Work required — Tally the lines below that contain "application". The number is the whole answer.

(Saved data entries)
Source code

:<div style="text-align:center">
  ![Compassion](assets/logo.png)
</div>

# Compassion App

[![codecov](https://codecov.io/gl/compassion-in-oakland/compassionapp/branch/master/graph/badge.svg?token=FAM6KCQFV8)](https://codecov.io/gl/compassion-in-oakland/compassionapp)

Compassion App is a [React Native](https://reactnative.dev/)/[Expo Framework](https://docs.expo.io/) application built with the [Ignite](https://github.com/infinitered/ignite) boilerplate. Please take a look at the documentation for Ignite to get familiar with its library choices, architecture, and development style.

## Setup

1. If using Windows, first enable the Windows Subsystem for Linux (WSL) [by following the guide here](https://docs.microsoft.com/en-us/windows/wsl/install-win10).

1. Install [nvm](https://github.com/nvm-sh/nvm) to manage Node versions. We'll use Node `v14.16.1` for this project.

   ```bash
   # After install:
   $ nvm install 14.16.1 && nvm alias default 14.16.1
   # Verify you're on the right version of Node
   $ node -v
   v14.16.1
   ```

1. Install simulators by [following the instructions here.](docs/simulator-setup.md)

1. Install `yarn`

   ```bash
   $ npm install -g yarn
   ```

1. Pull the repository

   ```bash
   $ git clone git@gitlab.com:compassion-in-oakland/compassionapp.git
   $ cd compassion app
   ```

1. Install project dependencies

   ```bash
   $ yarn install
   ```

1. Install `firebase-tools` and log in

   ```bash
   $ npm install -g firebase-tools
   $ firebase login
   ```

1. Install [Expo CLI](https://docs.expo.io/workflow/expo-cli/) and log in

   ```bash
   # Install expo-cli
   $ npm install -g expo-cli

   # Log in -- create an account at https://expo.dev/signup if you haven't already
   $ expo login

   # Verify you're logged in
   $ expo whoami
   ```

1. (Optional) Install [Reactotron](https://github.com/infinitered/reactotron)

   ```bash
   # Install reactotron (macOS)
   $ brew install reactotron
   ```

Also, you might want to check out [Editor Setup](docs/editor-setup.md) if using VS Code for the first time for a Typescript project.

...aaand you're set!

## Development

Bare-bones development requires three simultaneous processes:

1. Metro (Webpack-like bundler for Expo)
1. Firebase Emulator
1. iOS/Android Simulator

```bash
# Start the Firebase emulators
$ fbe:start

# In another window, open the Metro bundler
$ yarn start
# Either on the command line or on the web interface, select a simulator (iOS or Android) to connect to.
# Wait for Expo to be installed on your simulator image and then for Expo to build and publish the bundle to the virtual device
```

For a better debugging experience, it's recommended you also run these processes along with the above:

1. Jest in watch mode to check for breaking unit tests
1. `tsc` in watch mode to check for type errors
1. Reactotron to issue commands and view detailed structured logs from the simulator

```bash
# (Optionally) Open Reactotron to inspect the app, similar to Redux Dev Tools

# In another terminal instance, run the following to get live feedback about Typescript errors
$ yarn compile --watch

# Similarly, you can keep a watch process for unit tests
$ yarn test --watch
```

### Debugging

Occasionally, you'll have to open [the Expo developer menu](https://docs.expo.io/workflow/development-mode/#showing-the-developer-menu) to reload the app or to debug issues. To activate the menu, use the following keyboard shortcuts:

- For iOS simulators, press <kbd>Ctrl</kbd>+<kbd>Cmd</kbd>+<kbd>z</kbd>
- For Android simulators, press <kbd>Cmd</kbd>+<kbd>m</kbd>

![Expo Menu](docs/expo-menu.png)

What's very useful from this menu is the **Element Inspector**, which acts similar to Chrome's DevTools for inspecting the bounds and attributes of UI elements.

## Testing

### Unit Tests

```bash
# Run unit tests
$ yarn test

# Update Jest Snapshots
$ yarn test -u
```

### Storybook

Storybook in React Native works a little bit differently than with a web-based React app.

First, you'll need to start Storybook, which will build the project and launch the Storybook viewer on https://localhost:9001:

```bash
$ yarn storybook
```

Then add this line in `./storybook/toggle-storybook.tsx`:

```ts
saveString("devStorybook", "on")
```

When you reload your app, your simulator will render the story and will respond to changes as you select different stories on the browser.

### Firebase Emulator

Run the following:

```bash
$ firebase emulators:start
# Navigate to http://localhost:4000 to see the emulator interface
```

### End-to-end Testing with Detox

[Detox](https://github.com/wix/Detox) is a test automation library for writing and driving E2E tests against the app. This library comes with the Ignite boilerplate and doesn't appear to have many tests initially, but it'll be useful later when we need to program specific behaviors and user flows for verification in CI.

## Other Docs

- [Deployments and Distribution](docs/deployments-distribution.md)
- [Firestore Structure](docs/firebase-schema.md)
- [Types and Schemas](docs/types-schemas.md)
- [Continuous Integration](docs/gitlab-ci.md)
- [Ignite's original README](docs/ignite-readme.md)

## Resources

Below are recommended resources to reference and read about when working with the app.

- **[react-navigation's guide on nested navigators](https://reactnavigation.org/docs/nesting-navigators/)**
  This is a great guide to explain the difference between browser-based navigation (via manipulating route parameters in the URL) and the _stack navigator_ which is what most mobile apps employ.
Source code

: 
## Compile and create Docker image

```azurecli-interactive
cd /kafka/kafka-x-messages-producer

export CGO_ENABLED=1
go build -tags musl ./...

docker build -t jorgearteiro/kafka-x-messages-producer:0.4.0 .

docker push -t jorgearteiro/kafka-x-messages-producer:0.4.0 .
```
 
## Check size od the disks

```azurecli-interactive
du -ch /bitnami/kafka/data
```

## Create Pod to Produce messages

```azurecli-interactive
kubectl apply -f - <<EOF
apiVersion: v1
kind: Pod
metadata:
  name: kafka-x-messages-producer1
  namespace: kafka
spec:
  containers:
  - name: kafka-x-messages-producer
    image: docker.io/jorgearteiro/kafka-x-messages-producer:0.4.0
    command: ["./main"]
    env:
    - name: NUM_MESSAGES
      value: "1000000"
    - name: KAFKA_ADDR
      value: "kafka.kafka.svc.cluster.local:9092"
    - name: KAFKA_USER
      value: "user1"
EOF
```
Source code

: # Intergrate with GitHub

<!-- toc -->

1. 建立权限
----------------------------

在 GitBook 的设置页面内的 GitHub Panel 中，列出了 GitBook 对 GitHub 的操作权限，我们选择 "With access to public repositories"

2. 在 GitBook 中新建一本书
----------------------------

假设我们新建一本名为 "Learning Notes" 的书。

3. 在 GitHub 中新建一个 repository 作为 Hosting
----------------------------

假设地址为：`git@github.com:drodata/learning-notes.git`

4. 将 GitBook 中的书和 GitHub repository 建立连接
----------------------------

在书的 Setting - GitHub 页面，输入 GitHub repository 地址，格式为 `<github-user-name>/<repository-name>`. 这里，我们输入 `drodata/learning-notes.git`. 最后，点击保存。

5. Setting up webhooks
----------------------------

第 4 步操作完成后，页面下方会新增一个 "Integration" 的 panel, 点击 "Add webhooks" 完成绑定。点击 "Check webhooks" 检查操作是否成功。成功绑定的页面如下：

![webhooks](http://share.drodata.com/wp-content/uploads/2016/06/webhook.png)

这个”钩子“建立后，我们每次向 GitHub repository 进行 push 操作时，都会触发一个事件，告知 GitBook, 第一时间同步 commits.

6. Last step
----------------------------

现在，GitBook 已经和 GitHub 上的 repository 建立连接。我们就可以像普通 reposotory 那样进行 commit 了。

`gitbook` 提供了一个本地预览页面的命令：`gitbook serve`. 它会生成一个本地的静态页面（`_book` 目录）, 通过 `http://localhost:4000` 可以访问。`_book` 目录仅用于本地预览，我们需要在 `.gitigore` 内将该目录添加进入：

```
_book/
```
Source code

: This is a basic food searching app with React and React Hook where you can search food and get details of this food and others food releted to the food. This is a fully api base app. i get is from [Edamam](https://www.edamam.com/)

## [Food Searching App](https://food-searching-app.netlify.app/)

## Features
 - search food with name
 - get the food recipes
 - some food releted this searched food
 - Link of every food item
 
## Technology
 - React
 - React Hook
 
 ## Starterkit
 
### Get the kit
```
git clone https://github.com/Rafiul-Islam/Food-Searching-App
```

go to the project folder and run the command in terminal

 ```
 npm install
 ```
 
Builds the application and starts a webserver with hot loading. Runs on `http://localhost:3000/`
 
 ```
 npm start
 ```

Finished exercise — 2